Restate every record that follows, keeping it exact.

§ **Input data**:
.....

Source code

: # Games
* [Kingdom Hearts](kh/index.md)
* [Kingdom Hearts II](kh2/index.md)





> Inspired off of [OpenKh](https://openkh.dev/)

.....

§ **Answer space**:
Source code

: # Games
* [Kingdom Hearts](kh/index.md)
* [Kingdom Hearts II](kh2/index.md)





> Inspired off of [OpenKh](https://openkh.dev/)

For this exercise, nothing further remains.